### Aim of the exercise:
Would you please copy the entries exactly, leaving every picture aside?
═════ Task material
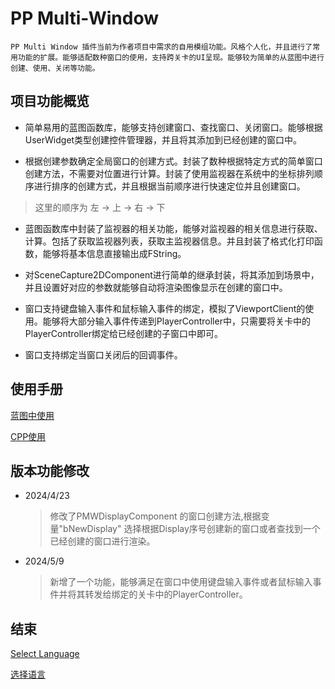 # PP Multi-Window

    PP Multi Window 插件当前为作者项目中需求的自用模组功能。风格个人化，并且进行了常用功能的扩展。能够适配数种窗口的使用，支持跨关卡的UI呈现。能够较为简单的从蓝图中进行创建、使用、关闭等功能。

## 项目功能概览

+ 简单易用的蓝图函数库，能够支持创建窗口、查找窗口、关闭窗口。能够根据UserWidget类型创建控件管理器，并且将其添加到已经创建的窗口中。

+ 根据创建参数确定全局窗口的创建方式。封装了数种根据特定方式的简单窗口创建方法，不需要对位置进行计算。封装了使用监视器在系统中的坐标排列顺序进行排序的创建方式，并且根据当前顺序进行快速定位并且创建窗口。

> 这里的顺序为 左 -> 上 -> 右 -> 下

+ 蓝图函数库中封装了监视器的相关功能，能够对监视器的相关信息进行获取、计算。包括了获取监视器列表，获取主监视器信息。并且封装了格式化打印函数，能够将基本信息直接输出成FString。

+ 对SceneCapture2DComponent进行简单的继承封装，将其添加到场景中，并且设置好对应的参数就能够自动将渲染图像显示在创建的窗口中。

+ 窗口支持键盘输入事件和鼠标输入事件的绑定，模拟了ViewportClient的使用。能够将大部分输入事件传递到PlayerController中，只需要将关卡中的PlayerController绑定给已经创建的子窗口中即可。

+ 窗口支持绑定当窗口关闭后的回调事件。

## 使用手册

[蓝图中使用](blueprint/guide.md)

[CPP使用](cpp/guide.md)

## 版本功能修改

+ 2024/4/23
    > 修改了PMWDisplayComponent 的窗口创建方法,根据变量"bNewDisplay" 选择根据Display序号创建新的窗口或者查找到一个已经创建的窗口进行渲染。

+ 2024/5/9
    > 新增了一个功能，能够满足在窗口中使用键盘输入事件或者鼠标输入事件并将其转发给绑定的关卡中的PlayerController。

## 结束

[Select Language](../README.md)

[选择语言](../README.md)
══════════
### Response area:
 # PP Multi-Window

    PP Multi Window 插件当前为作者项目中需求的自用模组功能。风格个人化，并且进行了常用功能的扩展。能够适配数种窗口的使用，支持跨关卡的UI呈现。能够较为简单的从蓝图中进行创建、使用、关闭等功能。

## 项目功能概览

+ 简单易用的蓝图函数库，能够支持创建窗口、查找窗口、关闭窗口。能够根据UserWidget类型创建控件管理器，并且将其添加到已经创建的窗口中。

+ 根据创建参数确定全局窗口的创建方式。封装了数种根据特定方式的简单窗口创建方法，不需要对位置进行计算。封装了使用监视器在系统中的坐标排列顺序进行排序的创建方式，并且根据当前顺序进行快速定位并且创建窗口。

> 这里的顺序为 左 -> 上 -> 右 -> 下

+ 蓝图函数库中封装了监视器的相关功能，能够对监视器的相关信息进行获取、计算。包括了获取监视器列表，获取主监视器信息。并且封装了格式化打印函数，能够将基本信息直接输出成FString。

+ 对SceneCapture2DComponent进行简单的继承封装，将其添加到场景中，并且设置好对应的参数就能够自动将渲染图像显示在创建的窗口中。

+ 窗口支持键盘输入事件和鼠标输入事件的绑定，模拟了ViewportClient的使用。能够将大部分输入事件传递到PlayerController中，只需要将关卡中的PlayerController绑定给已经创建的子窗口中即可。

+ 窗口支持绑定当窗口关闭后的回调事件。

## 使用手册

[蓝图中使用](blueprint/guide.md)

[CPP使用](cpp/guide.md)

## 版本功能修改

+ 2024/4/23
    > 修改了PMWDisplayComponent 的窗口创建方法,根据变量"bNewDisplay" 选择根据Display序号创建新的窗口或者查找到一个已经创建的窗口进行渲染。

+ 2024/5/9
    > 新增了一个功能，能够满足在窗口中使用键盘输入事件或者鼠标输入事件并将其转发给绑定的关卡中的PlayerController。

## 结束

[Select Language](../README.md)

[选择语言](../README.md)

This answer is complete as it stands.